"Günaydın."
Oturma odasına giriş yaptıktan sonra yüksek sesli müzik yüzümü buruşturmama neden olmuştu. Jennie mutfakta kahvaltıyı hazırlarken Lisa da ona yardım ediyordu.
"Beni neden uyandırmadınız?"
Lisa yanıma gelip yanağımı sıktıktan sonra yanaklarını şişirdi.
"Biz hallederiz şirin şey."
Ardından hızlı bir şekilde dönüp işine devam etti.
Lisa'nın elinde getirdiği bir kaç tabağı alıp masaya yerleştirdikten sonra her şeyi ben uyanana kadar zaten halletmiş olduklarını gördüm.
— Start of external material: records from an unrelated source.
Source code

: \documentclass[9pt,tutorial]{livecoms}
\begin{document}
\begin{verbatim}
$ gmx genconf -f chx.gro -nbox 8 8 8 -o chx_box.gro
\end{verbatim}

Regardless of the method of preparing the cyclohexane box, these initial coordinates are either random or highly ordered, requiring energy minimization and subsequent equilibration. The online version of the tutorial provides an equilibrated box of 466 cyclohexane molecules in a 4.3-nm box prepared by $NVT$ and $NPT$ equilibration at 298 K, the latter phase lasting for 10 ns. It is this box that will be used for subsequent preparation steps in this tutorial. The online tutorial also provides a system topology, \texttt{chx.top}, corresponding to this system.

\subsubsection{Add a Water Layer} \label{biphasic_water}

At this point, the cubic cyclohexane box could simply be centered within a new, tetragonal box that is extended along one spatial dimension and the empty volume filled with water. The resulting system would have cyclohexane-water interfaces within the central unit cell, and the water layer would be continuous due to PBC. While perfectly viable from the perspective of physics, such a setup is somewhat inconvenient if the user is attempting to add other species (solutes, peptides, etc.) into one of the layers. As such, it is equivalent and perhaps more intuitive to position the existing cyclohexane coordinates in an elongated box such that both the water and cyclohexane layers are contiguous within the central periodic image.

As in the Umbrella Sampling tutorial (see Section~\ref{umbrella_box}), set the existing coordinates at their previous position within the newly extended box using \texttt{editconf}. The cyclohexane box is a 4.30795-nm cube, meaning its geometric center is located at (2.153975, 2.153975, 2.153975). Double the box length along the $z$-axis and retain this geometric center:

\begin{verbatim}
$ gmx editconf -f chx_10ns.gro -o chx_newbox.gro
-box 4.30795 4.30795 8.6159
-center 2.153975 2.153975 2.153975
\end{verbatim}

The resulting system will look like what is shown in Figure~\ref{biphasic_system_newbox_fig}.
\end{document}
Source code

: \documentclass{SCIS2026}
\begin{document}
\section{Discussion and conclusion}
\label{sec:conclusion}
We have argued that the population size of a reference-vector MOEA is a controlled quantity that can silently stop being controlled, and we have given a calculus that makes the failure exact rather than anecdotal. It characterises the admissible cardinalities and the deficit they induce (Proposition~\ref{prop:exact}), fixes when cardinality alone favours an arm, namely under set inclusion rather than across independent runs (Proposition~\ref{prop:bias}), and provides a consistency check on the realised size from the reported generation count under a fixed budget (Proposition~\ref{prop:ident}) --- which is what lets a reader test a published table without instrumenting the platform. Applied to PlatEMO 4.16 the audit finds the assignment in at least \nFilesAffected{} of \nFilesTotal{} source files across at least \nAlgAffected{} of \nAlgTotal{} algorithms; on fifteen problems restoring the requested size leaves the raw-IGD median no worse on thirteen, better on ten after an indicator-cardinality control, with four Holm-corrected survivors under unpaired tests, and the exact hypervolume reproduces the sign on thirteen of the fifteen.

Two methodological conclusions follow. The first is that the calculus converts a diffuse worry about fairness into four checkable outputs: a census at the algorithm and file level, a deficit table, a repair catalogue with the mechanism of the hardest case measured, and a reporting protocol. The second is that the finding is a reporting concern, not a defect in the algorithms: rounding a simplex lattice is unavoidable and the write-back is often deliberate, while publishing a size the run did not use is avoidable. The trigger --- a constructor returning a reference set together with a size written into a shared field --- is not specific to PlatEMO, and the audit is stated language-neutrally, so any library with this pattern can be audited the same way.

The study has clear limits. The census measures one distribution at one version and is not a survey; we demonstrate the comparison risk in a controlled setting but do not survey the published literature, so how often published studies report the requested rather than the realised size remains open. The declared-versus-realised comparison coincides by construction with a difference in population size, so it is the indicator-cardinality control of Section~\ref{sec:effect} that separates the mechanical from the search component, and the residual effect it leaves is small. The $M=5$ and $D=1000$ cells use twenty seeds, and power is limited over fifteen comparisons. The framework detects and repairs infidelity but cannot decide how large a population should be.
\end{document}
Yapılacak başka bir şey olmamasıyla birlikte sandalye çekip oturdum.Jennie de yerine yerleştikten sonra ardından müziği kapatarak Lisa geldi.
Haşlanmış yumurta, kızarmış ekmek ve meyve suyuna memnun bir gülümsemeyle bakarken telefonuma gelen bildirim ile telefonu elime alıp ekranı açtım.
Jungkook'tan gelen günaydın bildirimi ile gülümsemem büyürken kızların kıkırdamasıyla başımı kaldırdım."Dudakların neredeyse kulaklarına değecek."
Jennie'nin sözüyle utanarak telefonu kapatıp masaya koymuştum.
"Mutlu olduğunu görmek hoşuma gidiyor, onca şeyden sonra..."
Kızların ikisinin de beni anne ile babam gibi sarmalamasını seviyordum. Hiç bir zaman evimde değilmiş gibi hissettirmemişlerdi.
"Bu gün dışarı çıkmam gerekiyor, istediğiniz bir şey var mı?"
Diyerek kızlara soruyu yönelttiğimde üçümüz de kahvaltı tabaklarımıza odaklanmıştık.
"Topladığımız fatura paralarını sana vereyim, bu gün dışarı çıkmışken onları da öde."
Başımı olumlu anlamda salladım.
Kahvaltı masasından kalkmadan önce Lisa'ya, yarın bir yere gitmeyeceğime ve onlarla birlikte sarhoş olma partilerine katılacağıma söz verdim ve dışarı çıkmak için odama giderek hazırlandım.
Üzerime croptop, bol pantolon ve blazer ceket giydikten sonra rahat olduğu için ayağımdan çıkartmadığım spor ayakkabılarımı giyip evden çıkarak metro istasyonu yoluna koyuldum.
Saatin gideceğim yer istikametinde olan metroya yaklaştığını görünce hızlı adımlarla yoluma devam ettim.
İstasyona vardığımda bir dakika kaldığını gördüğüm için yürüyen merdivenlerden koşar adımlarla indim. Merdivenin köşesinden dönerken çarparak tökezlemiş ve neye uğradığımı şaşırmıştım.Karşımda gördüğüm orta yaşlı hanımefendinin kolundan tutarak yerden kalkmasına yardım ettim.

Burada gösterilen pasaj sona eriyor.